The time began last Friday when I volunteered to help grade entrance examinations for those who are just arriving to the college. I graded seventeen exams and the opportunity gave me an insight in the troubles I shall encounter. First of all, the difference between fifty and fifteen (or any number that ends with a “ty” and the “teens”) needs to be iterated; second, basic vocabulary. I learned, though, that a main reason many of these students do not know the word Fromage is because many of them do not have cheese in their daily lives and may never have even seen it. It is like suddenly having to translate haggis—though that may be a more difficult problem. With the entrance exams under my belt, and a rough understanding of what we will have to work on, spelling, numbers, food groups, I began to plan my first week of teaching. This was facilitated by my learning that on Saturday I was to receive the dispensation of school supplies. Look at the picture! Do you see all the athletes? They are famous. I don’t know them. I did, though, know the person gracing the cover of the notebook that the teacher ahead of me received, he got the advertising poster for the Angelina Jolie film Salt on one cover and on the other a scantily clad pop singer named Katy Perry. I explained that her tunes are all one heard on the radio before I left and in the stores. But now, I have no idea what one hears. Soon I shall be as clueless as everyone else here what the Hits are.


(these are my school supplies)

This past week was solely to discover the level of my classes. I have three, 5B, 5C, and 4A. These match up, roughly, with our seventh and eighth grades. But what a difference there is. For one, the students range in age considerably. Some are no more than eleven while others are far into their teens. Everything depends on whence the students come. Some cannot leave villages until they are older, others have failed a certain class several times, and others just started late or had to wait until they saved enough money to enter the College. This makes for a fair amount of shyness; indeed, it is remarkable that my most vociferous students are the shortest and youngest; of course they are also some of my great troublemakers. But, as a rambunctious short middle-schooler myself, they could definitely do with some lessons on mischief making. It will not, however, be me who teaches them such hi-jinks.

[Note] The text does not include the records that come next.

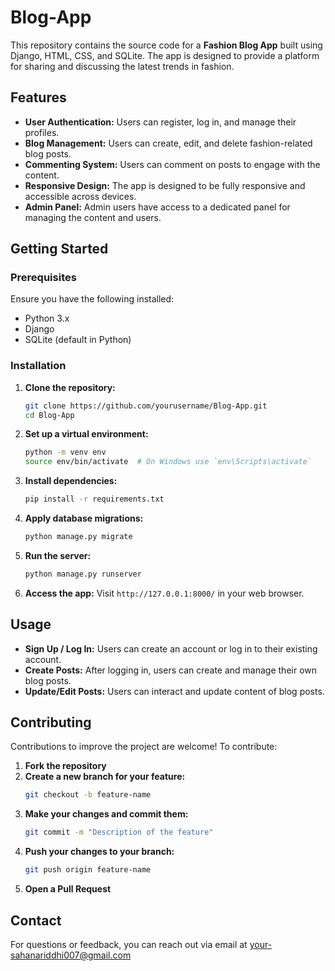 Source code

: # Blog-App

This repository contains the source code for a **Fashion Blog App** built using Django, HTML, CSS, and SQLite. The app is designed to provide a platform for sharing and discussing the latest trends in fashion.

## Features

- **User Authentication:** Users can register, log in, and manage their profiles.
- **Blog Management:** Users can create, edit, and delete fashion-related blog posts.
- **Commenting System:** Users can comment on posts to engage with the content.
- **Responsive Design:** The app is designed to be fully responsive and accessible across devices.
- **Admin Panel:** Admin users have access to a dedicated panel for managing the content and users.

## Getting Started

### Prerequisites

Ensure you have the following installed:

- Python 3.x
- Django
- SQLite (default in Python)

### Installation

1. **Clone the repository:**
   ```bash
   git clone https://github.com/yourusername/Blog-App.git
   cd Blog-App
   ```

2. **Set up a virtual environment:**
   ```bash
   python -m venv env
   source env/bin/activate  # On Windows use `env\Scripts\activate`
   ```

3. **Install dependencies:**
   ```bash
   pip install -r requirements.txt
   ```

4. **Apply database migrations:**
   ```bash
   python manage.py migrate
   ```

5. **Run the server:**
   ```bash
   python manage.py runserver
   ```

6. **Access the app:** 
   Visit `http://127.0.0.1:8000/` in your web browser.

## Usage

- **Sign Up / Log In:** Users can create an account or log in to their existing account.
- **Create Posts:** After logging in, users can create and manage their own blog posts.
- **Update/Edit Posts:** Users can interact and update content of blog posts.

## Contributing

Contributions to improve the project are welcome! To contribute:

1. **Fork the repository**
2. **Create a new branch for your feature:**
   ```bash
   git checkout -b feature-name
   ```
3. **Make your changes and commit them:**
   ```bash
   git commit -m "Description of the feature"
   ```
4. **Push your changes to your branch:**
   ```bash
   git push origin feature-name
   ```
5. **Open a Pull Request**

## Contact

For questions or feedback, you can reach out via email at your-sahanariddhi007@gmail.com
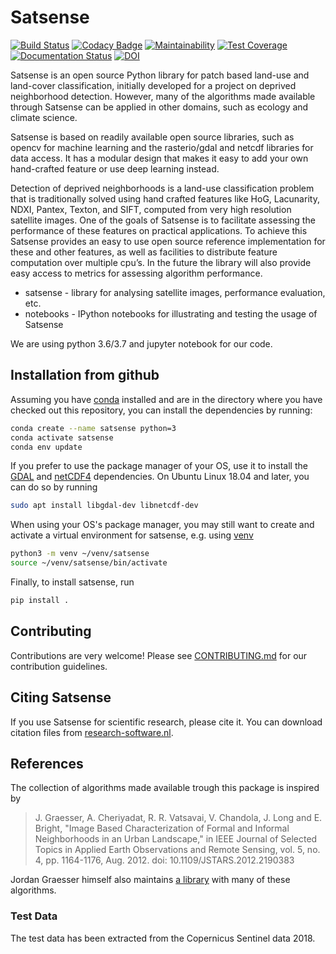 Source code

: # Satsense

[![Build Status](https://travis-ci.com/DynaSlum/satsense.svg?branch=master)](https://travis-ci.com/DynaSlum/satsense)
[![Codacy Badge](https://api.codacy.com/project/badge/Grade/458c8543cd304b8387b7b114218dc57c)](https://www.codacy.com/app/DynaSlum/satsense?utm_source=github.com&amp;utm_medium=referral&amp;utm_content=DynaSlum/satsense&amp;utm_campaign=Badge_Grade)
[![Maintainability](https://api.codeclimate.com/v1/badges/ed3655f6056f89f5e107/maintainability)](https://codeclimate.com/github/DynaSlum/satsense/maintainability)
[![Test Coverage](https://api.codeclimate.com/v1/badges/ed3655f6056f89f5e107/test_coverage)](https://codeclimate.com/github/DynaSlum/satsense/test_coverage)
[![Documentation Status](https://readthedocs.org/projects/satsense/badge/?version=latest)](https://satsense.readthedocs.io/en/latest/?badge=latest)
[![DOI](https://zenodo.org/badge/DOI/10.5281/zenodo.1463015.svg)](https://doi.org/10.5281/zenodo.1463015)

Satsense is an open source Python library for patch based land-use and
land-cover classification, initially developed for a project on deprived
neighborhood detection. However, many of the algorithms made available through
Satsense can be applied in other domains, such as ecology and climate science.

Satsense is based on readily available open source libraries, such as opencv
for machine learning and the rasterio/gdal and netcdf libraries for data
access. It has a modular design that makes it easy to add your own
hand-crafted feature or use deep learning instead.

Detection of deprived neighborhoods is a land-use classification problem that
is traditionally solved using hand crafted features like HoG, Lacunarity,
NDXI, Pantex, Texton, and SIFT, computed from very high resolution satellite
images. One of the goals of Satsense is to facilitate assessing the
performance of these features on practical applications. To achieve this
Satsense provides an easy to use open source reference implementation for
these and other features, as well as facilities to distribute feature
computation over multiple cpu’s. In the future the library will also provide
easy access to metrics for assessing algorithm performance.

* satsense - library for analysing satellite images, performance evaluation, etc.
* notebooks - IPython notebooks for illustrating and testing the usage of Satsense

We are using python 3.6/3.7 and jupyter notebook for our code.

## Installation from github

Assuming you have [conda](https://conda.io) installed and are in the
directory where you have checked out this repository, you can install
the dependencies by running:

```bash
conda create --name satsense python=3
conda activate satsense
conda env update
```

If you prefer to use the package manager of your OS, use it to install
the [GDAL](https://pypi.org/project/GDAL/) and
[netCDF4](http://unidata.github.io/netcdf4-python/) dependencies. On Ubuntu
Linux 18.04 and later, you can do so by running

```bash
sudo apt install libgdal-dev libnetcdf-dev
```

When using your OS's package manager, you may still want to create and
activate a virtual environment for satsense, e.g. using
[venv](https://docs.python.org/3/library/venv.html)

```bash
python3 -m venv ~/venv/satsense
source ~/venv/satsense/bin/activate
```

Finally, to install satsense, run

```bash
pip install .
```

## Contributing

Contributions are very welcome! Please see
[CONTRIBUTING.md](https://github.com/DynaSlum/satsense/blob/master/CONTRIBUTING.md) for our contribution guidelines.

## Citing Satsense

If you use Satsense for scientific research, please cite it. You can download
citation files from
[research-software.nl](https://www.research-software.nl/software/satsense).

## References

The collection of algorithms made available trough this package is inspired by
> J. Graesser, A. Cheriyadat, R. R. Vatsavai, V. Chandola, J. Long and
> E. Bright, "Image Based Characterization of Formal and Informal
> Neighborhoods in an Urban Landscape," in IEEE Journal of Selected Topics in
> Applied Earth Observations and Remote Sensing, vol. 5, no. 4, pp. 1164-1176,
> Aug. 2012. doi: 10.1109/JSTARS.2012.2190383

Jordan Graesser himself also maintains
[a library](https://github.com/jgrss/spfeas) with many of these algorithms.

### Test Data

The test data has been extracted from the Copernicus Sentinel data 2018.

(morning assembly and flag raising)

In order to begin to discover what the students know, especially basic vocabulary. I drew a figurine of the human body on the board. Now, I make no claims to excellence with regard to artistic refinement, but the body looked like a body. Nonetheless, it took a while to convince the students that it was such—it helped when I warped my body into a strange contortion and said “See, it is me!” From there we learned the words for: head, nose, eyes, ears, mouth, tongue, hair, shoulders, hands, arms, legs, stomach / belly, feet, foot, back. One of the great difficulties I have discovered is that of the song “Head, shoulders knees and toes.” As a result of someone having taught them this song, frequently when I would point to my legs and ask “What are these” the students would mumble “head shoulders” and then shout “KNEES.” So, I had to deal with that. Suddenly, I was interrupted. “Date” one young woman demanded. Indeed, everyday she demands the same thing, that I write the date on the board. But then when I ask what the date is, everyone knows. Nonetheless, I broke off my admittedly less than awesome lesson plan to write on the board: “What is the date today?” (one of my main focuses is getting the students to ask questions and give answers in full sentences). And then they cry out in unison “The date of today is….” Well, no wonder they wanted me to ask, they had a formulaic answer to it, though one of awful awkwardness. I did not let it bother me, until they used it every day. Finally yesterday I wrote “The date of today is…” and then drew an enormous X through it and emphasized Today is…” Well, what shocked faces greeted me. It turns out someone had taught them that their response was the right one and normal. Immediately I began back-peddling, but as I had no bicycle I stopped the pantomime and said instead that in other classes they can say what they had been taught, but in mine we are attempting to speak as people speak. But I get ahead of myself.


(the empty school, before term begins)

I decided, once we had this awesome vocabulary that we ought to ask questions and provide answers. So I taught them “What is this, what is that?” And “What are these, what are those?” It went very well. I stood in from and pointed to my nose “What is this?” I asked “Nose” they answered. STOP. “That is a / the nose.” Ahh, everyone understands. “What are these” I said, pointing to my shoulders.” Shoooldrs” Well, we fixed the pronunciation and added the sentence “Those are (my) shoulders.” Awesome. Time to break up into small groups. I told them to take up a partner and practice asking questions and answering others. I asked if everyone understood and eager faces nodded to me. Great, I began walking around. No one talked. “Ask and Answer” I said again and took up my eraser (a huge piece of foam rubber) and acted out both parts. Understood. I began to go around. The first group:

A: “What is this” he does not point.

WOAH, I suddenly realized that we had to learn a new verb. Rushing to the front, I wrote “TO POINT” and then I had them conjugate it, a task they performed admirably. “I point, you point, he/she/it points, we point, they point.” At first they wanted to have a vous person (second person plural / honorary plural) but I would not let them have it. And then to explain, I began pointing at everything I could. A great cheer arose as they began pointing wildly. So then I taught the focused point. Begin again.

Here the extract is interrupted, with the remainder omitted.